Novas imagens enviadas pelo rover Curiosity mostram que uma de suas rodas está bastante danificada, despertando preocupação na equipe da NASA. O veículo explora Marte há quase 14 anos e continua a enviar informações valiosas sobre o Planeta Vermelho.

O rover pousou na Cratera Gale em agosto de 2012, com uma missão planejada para durar dois anos. Desde então, percorreu mais de 36 km e superou amplamente as expectativas iniciais. Mas o tempo e o terreno marciano começaram a cobrar seu preço nas finas rodas de alumínio do equipamento.

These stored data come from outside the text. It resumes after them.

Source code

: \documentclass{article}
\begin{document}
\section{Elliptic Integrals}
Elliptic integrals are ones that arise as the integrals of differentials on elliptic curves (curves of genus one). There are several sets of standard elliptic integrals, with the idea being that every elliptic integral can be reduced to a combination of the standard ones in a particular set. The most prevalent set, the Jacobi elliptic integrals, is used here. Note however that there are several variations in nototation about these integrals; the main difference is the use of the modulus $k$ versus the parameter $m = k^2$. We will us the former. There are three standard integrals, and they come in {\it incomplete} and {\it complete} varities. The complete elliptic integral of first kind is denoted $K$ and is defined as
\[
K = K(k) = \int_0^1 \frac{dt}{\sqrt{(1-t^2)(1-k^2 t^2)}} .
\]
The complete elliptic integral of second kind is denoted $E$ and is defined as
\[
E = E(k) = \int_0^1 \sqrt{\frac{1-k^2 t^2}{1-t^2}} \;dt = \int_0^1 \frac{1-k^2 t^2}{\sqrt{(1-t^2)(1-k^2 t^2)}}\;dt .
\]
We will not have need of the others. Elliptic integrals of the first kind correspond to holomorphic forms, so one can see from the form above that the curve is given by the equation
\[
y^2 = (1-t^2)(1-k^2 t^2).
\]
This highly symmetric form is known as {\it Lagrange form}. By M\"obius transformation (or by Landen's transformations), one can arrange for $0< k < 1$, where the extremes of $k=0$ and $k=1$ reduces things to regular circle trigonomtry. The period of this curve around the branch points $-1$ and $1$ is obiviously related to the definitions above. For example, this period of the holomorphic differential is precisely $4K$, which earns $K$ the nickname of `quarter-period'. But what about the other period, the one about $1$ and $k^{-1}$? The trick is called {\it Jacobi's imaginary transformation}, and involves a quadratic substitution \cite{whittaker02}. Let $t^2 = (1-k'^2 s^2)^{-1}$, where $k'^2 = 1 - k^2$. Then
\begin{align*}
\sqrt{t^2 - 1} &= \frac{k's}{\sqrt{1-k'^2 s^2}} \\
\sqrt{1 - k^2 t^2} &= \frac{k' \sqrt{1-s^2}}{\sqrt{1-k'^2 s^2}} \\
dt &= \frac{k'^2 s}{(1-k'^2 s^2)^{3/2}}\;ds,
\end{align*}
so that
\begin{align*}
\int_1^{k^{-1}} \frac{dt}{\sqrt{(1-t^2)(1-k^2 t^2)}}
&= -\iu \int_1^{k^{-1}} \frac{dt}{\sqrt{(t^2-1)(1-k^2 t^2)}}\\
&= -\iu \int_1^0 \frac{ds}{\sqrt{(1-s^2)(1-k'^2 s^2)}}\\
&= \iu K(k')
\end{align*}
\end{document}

Selfie do rover Curiosity, da NASA, em Marte. Crédito: NASA/JPL-Caltech/MSSS

Em resumo:

  • Curiosity registra novos danos estruturais e preocupa NASA;
  • Rover supera missão inicial e opera há 14 anos;
  • Desgaste causado pela superfície irregular é agravado ao longo dos anos;
  • NASA usa software, rotas seguras e monitoramento constante;
  • Plano extremo propõe usar rochas marcianas para remover parte danificada.

Desgaste nas rodas do rover em Marte vem desde 2013

O desgaste já era perceptível em 2013 e se intensificou ao longo dos anos. Agora, imagens recentes mostram danos preocupantes na roda central direita. Para monitorar a situação, o rover registra fotos regularmente, permitindo que os engenheiros acompanhem a evolução do problema e planejem ações corretivas.

Embora não possa, simplesmente, ir até Marte para trocar as rodas, a NASA tem estratégias para minimizar os danos. A primeira medida foi redirecionar o Curiosity para terrenos menos agressivos, reduzindo a pressão sobre as rodas e retardando a deterioração. Segundo a agência, grande parte do desgaste está relacionada à interação com seixos e pequenas rochas inevitáveis, mais do que ao tipo de terreno.

Roda central à direita do rover Curiosity, da NASA, que explora Marte, fotografada em 22 de setembro de 2024. Crédito: NASA / JPL-Caltech / MSSS

Em 2017, a NASA atualizou o software do rover e implementou um novo algoritmo de controle de tração. Ele ajusta a velocidade de cada roda com base em dados do sistema de suspensão, evitando derrapagens e melhorando a aderência. Essa tecnologia ajuda a reduzir o impacto do terreno sobre as rodas e prolonga a vida útil do veículo.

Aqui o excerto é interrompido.